So, it’s June 2015 and a CD from Crossed Fire with a release date in 2014 arrives? That was the first mystery. The second was who is the band, and how do I find out about them, as I know many a review reader may have an interest in the band’s history as well as their music. Well, I never managed to get the band’s website, as printed on the sleeve to open, and their label was distinctly lacking in information too. What I did manage to find out was that Crossed Fire are a Portuguese four piece, and that ‘Life’s A Gamble’ was due out on 5th December 2014, beyond that and a video for ‘Got The Medicine’, they remained surprisingly enigmatic. As a person who started listening to music in the days of tape exchanges when a TDK 90 was cutting edge technology, not a sign of kvlt cred, not a problem, so I let the music speak for itself.
The album opens well enough, with a brooding instrumental reeking of NOLA sludge and more than a hint of groove. When ‘Hope Fades Away’ fires in there is little doubt that Pantera must have been a huge influence, all thudding bass lines, Vinnie Paul drum battery, and angry snarled vocals. What was lacking was the firework solos, but then again players with the fretboard skills of the late lamented Dimebag are few and far between. ‘Black Lightning’ continues in the same style, alternated shouted and growled vocals over a breakneck riff charging past in a three and a half minute track that whilst lacking a solo, instead manages to sneak in not one but two break downs for pit ninjas to practise their spin kicks to. It is on title track ‘Life’s a Gamble’ that the band not just wear their Pantera love on their sleeves, but practically stick a Confederate Weed flag out the speakers and wave it in your face, the vocalist nailing Anselmo’s snarl, even if the long awaited guitar solo that finally arrives cannot hold a match to any produced by Mr Abbott.

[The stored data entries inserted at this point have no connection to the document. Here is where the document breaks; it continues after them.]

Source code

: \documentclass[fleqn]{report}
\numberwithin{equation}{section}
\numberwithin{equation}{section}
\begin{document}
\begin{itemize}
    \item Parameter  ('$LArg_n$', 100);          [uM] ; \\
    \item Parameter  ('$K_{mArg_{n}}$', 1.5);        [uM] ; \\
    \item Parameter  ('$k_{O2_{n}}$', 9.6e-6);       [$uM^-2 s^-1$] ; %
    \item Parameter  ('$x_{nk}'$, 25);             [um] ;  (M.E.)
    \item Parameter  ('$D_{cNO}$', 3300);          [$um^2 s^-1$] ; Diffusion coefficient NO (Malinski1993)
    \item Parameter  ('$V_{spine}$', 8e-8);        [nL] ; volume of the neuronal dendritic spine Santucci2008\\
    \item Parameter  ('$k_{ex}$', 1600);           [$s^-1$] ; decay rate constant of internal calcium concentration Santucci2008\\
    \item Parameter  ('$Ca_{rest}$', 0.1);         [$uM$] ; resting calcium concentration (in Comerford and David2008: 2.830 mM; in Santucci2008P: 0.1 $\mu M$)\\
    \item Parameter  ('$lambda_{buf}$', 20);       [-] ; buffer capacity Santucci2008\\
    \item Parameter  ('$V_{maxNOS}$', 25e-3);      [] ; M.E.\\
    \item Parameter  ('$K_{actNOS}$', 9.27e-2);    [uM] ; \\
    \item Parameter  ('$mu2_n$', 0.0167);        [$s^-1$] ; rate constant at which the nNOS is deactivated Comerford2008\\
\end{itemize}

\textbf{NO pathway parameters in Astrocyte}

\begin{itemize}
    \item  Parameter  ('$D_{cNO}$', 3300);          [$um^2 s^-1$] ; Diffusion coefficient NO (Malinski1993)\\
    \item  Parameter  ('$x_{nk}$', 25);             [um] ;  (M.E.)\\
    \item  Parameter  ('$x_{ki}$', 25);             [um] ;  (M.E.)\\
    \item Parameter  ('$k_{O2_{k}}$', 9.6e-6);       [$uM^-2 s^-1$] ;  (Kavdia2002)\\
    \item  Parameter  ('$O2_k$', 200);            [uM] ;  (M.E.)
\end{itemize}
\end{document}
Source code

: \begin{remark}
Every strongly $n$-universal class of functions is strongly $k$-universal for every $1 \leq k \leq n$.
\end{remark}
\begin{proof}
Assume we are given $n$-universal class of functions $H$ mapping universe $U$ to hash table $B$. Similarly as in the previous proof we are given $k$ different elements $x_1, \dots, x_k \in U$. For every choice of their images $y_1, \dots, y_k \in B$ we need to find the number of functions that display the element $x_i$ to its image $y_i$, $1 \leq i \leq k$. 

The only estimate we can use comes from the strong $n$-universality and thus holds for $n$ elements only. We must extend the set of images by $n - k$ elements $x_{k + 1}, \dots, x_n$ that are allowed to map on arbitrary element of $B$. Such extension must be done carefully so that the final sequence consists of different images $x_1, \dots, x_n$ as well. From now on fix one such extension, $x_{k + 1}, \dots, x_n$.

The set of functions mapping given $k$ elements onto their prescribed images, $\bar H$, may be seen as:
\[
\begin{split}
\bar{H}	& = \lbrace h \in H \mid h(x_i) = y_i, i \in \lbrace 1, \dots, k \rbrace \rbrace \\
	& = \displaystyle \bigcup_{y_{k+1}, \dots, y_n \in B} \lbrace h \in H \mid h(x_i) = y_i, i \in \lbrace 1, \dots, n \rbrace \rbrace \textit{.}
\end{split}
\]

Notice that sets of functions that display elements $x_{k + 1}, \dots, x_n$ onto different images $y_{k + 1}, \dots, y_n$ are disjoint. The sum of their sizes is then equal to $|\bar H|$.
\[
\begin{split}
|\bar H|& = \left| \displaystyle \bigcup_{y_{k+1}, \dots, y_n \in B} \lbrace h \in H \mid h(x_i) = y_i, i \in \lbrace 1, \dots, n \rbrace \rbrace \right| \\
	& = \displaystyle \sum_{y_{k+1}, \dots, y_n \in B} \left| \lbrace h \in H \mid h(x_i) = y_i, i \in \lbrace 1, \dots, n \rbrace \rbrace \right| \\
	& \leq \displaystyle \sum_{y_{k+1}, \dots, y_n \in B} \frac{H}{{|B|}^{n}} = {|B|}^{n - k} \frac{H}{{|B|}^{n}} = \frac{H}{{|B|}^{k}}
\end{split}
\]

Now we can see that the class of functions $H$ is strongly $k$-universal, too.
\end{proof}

So, have I made it obvious that the album sounds like a chugging Pantera tribute yet? If not, the band do, hammering it home relentlessly on track after track; I even had a rye laugh at the title of the track ‘Evolution’ as the only change seemed to be to add a wee dash of Hatebreed’s sound into the mix, and I imagined the whole band stood in a line, adorned in immaculate matching baseball caps nodding away in time to the bass. There’s nothing wrong with having influences, but despite repeated listens to ‘Life’s A Gamble’ none of the tracks seemed to have their own identity, but rather sounded like a band desperate to imitate their idols. As such the album may well appeal to younger hardcore fans who didn’t live through the original onslaught of The Cowboys From Hell, but to me, the album just needed an injection of originality. I just kept thinking of Brian Posehn’s ‘Metal By Numbers’; listen to that easily found track after hearing this album, and I think you might well agree.